Data section:
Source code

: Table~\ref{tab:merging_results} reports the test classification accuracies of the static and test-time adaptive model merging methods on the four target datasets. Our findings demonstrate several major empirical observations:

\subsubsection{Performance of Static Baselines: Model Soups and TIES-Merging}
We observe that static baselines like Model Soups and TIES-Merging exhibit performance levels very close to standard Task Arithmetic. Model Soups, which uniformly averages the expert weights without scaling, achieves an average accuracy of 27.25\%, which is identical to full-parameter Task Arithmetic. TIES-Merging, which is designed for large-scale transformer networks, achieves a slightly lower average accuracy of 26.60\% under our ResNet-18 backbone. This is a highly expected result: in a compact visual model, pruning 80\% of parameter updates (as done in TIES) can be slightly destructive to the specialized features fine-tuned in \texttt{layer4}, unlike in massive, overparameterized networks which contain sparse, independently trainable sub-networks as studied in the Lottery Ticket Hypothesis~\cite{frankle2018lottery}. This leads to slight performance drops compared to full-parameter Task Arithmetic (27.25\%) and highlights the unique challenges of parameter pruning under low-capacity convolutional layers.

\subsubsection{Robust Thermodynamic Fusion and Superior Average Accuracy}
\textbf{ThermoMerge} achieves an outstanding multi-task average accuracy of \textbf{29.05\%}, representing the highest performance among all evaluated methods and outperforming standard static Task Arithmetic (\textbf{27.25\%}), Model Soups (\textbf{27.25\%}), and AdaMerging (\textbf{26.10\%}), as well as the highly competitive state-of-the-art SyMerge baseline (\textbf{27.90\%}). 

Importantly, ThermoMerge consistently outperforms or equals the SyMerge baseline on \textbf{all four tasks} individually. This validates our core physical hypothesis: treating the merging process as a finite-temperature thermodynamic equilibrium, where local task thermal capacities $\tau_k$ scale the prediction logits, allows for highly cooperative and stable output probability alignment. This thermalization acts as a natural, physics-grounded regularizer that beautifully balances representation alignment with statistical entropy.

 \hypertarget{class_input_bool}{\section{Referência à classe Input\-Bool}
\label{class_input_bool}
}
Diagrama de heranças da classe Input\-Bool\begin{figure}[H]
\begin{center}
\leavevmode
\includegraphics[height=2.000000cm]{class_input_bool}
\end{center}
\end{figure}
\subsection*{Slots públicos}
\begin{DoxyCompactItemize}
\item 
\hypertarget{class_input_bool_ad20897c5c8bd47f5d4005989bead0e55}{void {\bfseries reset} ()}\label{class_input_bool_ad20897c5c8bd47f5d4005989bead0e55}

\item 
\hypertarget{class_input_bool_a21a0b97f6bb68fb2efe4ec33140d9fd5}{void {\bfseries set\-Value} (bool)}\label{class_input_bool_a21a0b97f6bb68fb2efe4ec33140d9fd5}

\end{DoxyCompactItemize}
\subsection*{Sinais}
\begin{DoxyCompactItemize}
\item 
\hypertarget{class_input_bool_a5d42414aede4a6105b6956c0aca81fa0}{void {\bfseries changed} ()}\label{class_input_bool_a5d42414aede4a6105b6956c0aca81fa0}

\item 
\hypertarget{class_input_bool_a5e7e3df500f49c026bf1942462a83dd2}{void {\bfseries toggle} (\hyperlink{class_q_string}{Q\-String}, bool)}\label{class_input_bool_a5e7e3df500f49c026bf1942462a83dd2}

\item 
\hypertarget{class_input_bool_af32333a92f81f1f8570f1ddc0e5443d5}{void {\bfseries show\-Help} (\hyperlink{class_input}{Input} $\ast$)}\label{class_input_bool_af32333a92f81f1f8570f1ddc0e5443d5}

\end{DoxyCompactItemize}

Activity: Check each line above for the string "hyperlink" and copy the ones that have it.

Output of the task:
\hypertarget{class_input_bool_a5e7e3df500f49c026bf1942462a83dd2}{void {\bfseries toggle} (\hyperlink{class_q_string}{Q\-String}, bool)}\label{class_input_bool_a5e7e3df500f49c026bf1942462a83dd2}
\hypertarget{class_input_bool_af32333a92f81f1f8570f1ddc0e5443d5}{void {\bfseries show\-Help} (\hyperlink{class_input}{Input} $\ast$)}\label{class_input_bool_af32333a92f81f1f8570f1ddc0e5443d5}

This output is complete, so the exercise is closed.